Your answer should be the lines below from the one with "places this at" to the one with "and diagonally opposite", both included, given again exactly and with nothing added.
──────────────────────────────
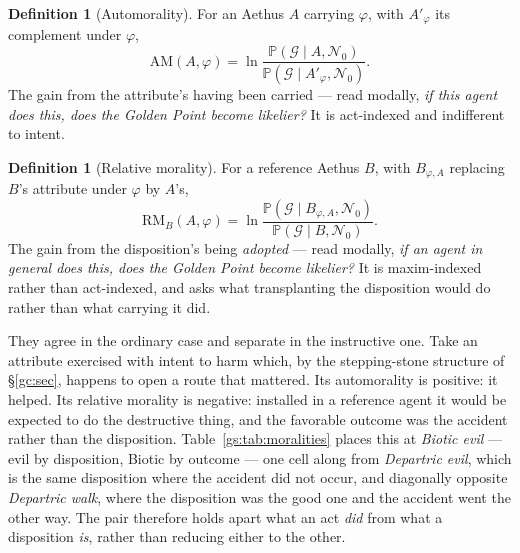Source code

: \documentclass[11pt]{article}
\numberwithin{equation}{section}
\theoremstyle{plain}
\theoremstyle{definition}
\newtheorem{definition}[theorem]{Definition}
\theoremstyle{remark}
\newcommand{\PP}{\mathbb{P}}
\begin{document}
\begin{definition}[Automorality]\label{gs:def:automorality}
For an Aethus $A$ carrying $\varphi$, with $A'_\varphi$ its complement
under $\varphi$,
\begin{equation}\label{gs:eq:am}
\mathrm{AM}(A,\varphi)=
\ln\frac{\PP(\mathcal G\mid A,\mathcal N_0)}
{\PP(\mathcal G\mid A'_\varphi,\mathcal N_0)} .
\end{equation}
The gain from the attribute's having been carried --- read modally,
\emph{if this agent does this, does the Golden Point become likelier?}
It is act-indexed and indifferent to intent.
\end{definition}

\begin{definition}[Relative morality]\label{gs:def:relmorality}
For a reference Aethus $B$, with $B_{\varphi,A}$ replacing $B$'s
attribute under $\varphi$ by $A$'s,
\begin{equation}\label{gs:eq:rm}
\mathrm{RM}_B(A,\varphi)=
\ln\frac{\PP(\mathcal G\mid B_{\varphi,A},\mathcal N_0)}
{\PP(\mathcal G\mid B,\mathcal N_0)} .
\end{equation}
The gain from the disposition's being \emph{adopted} --- read modally,
\emph{if an agent in general does this, does the Golden Point become
likelier?} It is maxim-indexed rather than act-indexed, and asks what
transplanting the disposition would do rather than what carrying it did.
\end{definition}

They agree in the ordinary case and separate in the instructive one. Take
an attribute exercised with intent to harm which, by the stepping-stone
structure of \S\ref{gc:sec}, happens to open a route that mattered. Its
automorality is positive: it helped. Its relative morality is negative:
installed in a reference agent it would be expected to do the destructive
thing, and the favorable outcome was the accident rather than the
disposition. Table~\ref{gs:tab:moralities} places this at \emph{Biotic evil} --- evil
by disposition, Biotic by outcome --- one cell along from \emph{Departric
evil}, which is the same disposition where the accident did not occur,
and diagonally opposite \emph{Departric walk}, where the disposition was
the good one and the accident went the other way. The pair therefore holds apart what an act \emph{did} from
what a disposition \emph{is}, rather than reducing either to the other.
\end{document}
──────────────────────────────
▶ Exercise result:
disposition. Table~\ref{gs:tab:moralities} places this at \emph{Biotic evil} --- evil
by disposition, Biotic by outcome --- one cell along from \emph{Departric
evil}, which is the same disposition where the accident did not occur,
and diagonally opposite \emph{Departric walk}, where the disposition was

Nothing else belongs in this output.